As South Africa’s power crisis worsens, high-net-worth individuals are increasingly considering leaving the country, according to Amanda Smit, a managing partner at investment advisory firm Henley & Partners. Smit revealed that there has been a notable increase in inquiries about investment migration products, both within South Africa and in other countries.
Those exploring investment migration or relocation see it as an opportunity to enhance their quality of life, improve travel options, access better education for their families, and protect their wealth. The surge in interest can be attributed to mounting concerns among South Africans about the severe power situation, currency volatility, and the overall state of the economy.

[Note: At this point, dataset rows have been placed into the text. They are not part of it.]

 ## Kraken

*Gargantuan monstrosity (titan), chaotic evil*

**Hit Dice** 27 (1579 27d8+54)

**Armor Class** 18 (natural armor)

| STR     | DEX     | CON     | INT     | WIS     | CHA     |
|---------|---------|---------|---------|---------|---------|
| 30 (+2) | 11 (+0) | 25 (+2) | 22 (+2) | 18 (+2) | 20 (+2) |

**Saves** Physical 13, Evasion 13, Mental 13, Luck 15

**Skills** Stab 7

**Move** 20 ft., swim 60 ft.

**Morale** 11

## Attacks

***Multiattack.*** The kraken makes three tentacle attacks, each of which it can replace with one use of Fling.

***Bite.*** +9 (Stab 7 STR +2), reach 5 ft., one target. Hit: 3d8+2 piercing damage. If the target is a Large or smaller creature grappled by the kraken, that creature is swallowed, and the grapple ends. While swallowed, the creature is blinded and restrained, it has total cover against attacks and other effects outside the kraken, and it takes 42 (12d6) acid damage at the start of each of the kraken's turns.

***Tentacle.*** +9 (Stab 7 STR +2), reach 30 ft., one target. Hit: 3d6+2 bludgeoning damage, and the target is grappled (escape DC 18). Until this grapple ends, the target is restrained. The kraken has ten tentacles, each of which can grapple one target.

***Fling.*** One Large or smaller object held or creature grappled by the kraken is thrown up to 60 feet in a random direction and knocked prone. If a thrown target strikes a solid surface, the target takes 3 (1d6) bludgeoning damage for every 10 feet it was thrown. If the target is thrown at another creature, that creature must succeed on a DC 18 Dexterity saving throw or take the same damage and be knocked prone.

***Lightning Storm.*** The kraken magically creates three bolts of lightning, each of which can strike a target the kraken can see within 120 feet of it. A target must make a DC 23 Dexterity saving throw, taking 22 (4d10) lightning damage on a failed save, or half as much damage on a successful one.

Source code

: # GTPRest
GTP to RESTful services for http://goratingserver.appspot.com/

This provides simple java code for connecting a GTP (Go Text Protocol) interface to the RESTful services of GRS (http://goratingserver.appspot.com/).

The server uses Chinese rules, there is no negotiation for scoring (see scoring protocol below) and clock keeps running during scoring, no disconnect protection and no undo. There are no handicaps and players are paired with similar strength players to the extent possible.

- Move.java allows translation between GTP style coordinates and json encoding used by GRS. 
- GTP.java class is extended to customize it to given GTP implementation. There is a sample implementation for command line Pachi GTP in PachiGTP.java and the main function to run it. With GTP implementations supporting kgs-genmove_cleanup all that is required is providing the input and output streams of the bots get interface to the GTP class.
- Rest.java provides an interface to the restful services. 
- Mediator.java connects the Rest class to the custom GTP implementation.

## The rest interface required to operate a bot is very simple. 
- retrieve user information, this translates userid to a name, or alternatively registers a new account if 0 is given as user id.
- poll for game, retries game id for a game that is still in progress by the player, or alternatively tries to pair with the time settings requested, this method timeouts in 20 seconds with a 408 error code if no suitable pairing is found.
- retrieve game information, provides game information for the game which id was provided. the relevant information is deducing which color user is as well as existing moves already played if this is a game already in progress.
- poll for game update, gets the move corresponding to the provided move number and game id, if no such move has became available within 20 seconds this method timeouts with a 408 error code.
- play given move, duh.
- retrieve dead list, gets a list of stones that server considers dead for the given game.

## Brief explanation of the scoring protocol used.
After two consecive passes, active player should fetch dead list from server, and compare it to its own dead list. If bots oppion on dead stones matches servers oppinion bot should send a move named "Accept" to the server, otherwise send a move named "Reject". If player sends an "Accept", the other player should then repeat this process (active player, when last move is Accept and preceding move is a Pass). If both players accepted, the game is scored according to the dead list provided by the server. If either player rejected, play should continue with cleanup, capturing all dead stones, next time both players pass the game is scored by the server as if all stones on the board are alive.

South Africa is currently facing one of its worst energy crises in years, with citizens enduring frequent blackouts lasting from two to four hours, and sometimes occurring three times a day. This year alone, the country has experienced approximately 35 days of blackout time.
Smit noted that the individuals opting to leave include highly successful businesspeople with established careers who are seeking to establish a “Plan B” for their families. However, there is also a growing trend of people from less affluent backgrounds choosing to emigrate.
Recent data from the South African Revenue Service (SARS) revealed that thousands of South Africans have renounced their tax residency, indicating a significant number of emigrants. In February, the commissioner of SARS, Edward Kieswetter, acknowledged that over 6,000 people had left the country. However, he emphasized that reports highlighting the departure of wealthy individuals were exaggerated.
Nevertheless, tax figures from SARS’s national taxation report for 2022 indicated that since 2017, more than 40,500 taxpayers have indicated their cessation of tax residency in South Africa. It is important to note that individuals can still be South African citizens while being tax residents in other countries. However, experts suggest that ceasing tax residency has become more challenging, implying that the actual number of people leaving may be higher than reported.
Considering the growing trend of migration, the tax authorities have heightened their focus on tax emigration procedures and compliance. Taxpayers have a legal obligation to pay taxes on their worldwide income, including local and foreign earnings, as well as estate duty on their global assets. It is becoming increasingly crucial for taxpayers to ensure their tax affairs are in line with the law before departing.
Henley & Partners identified countries such as Portugal, which offers a residency program through investment, as an attractive option for wealthy individuals. Additionally, Smit highlighted Namibia as an interesting alternative due to its cultural and economic similarities with South Africa and its advantageous taxation system. Namibia operates on a source-based taxation regime, exempting individuals from worldwide income taxes, gift taxes, inheritance taxes, and estate duty. Consequently, securing alternative residency in Namibia is an appealing choice for high-net-worth South Africans.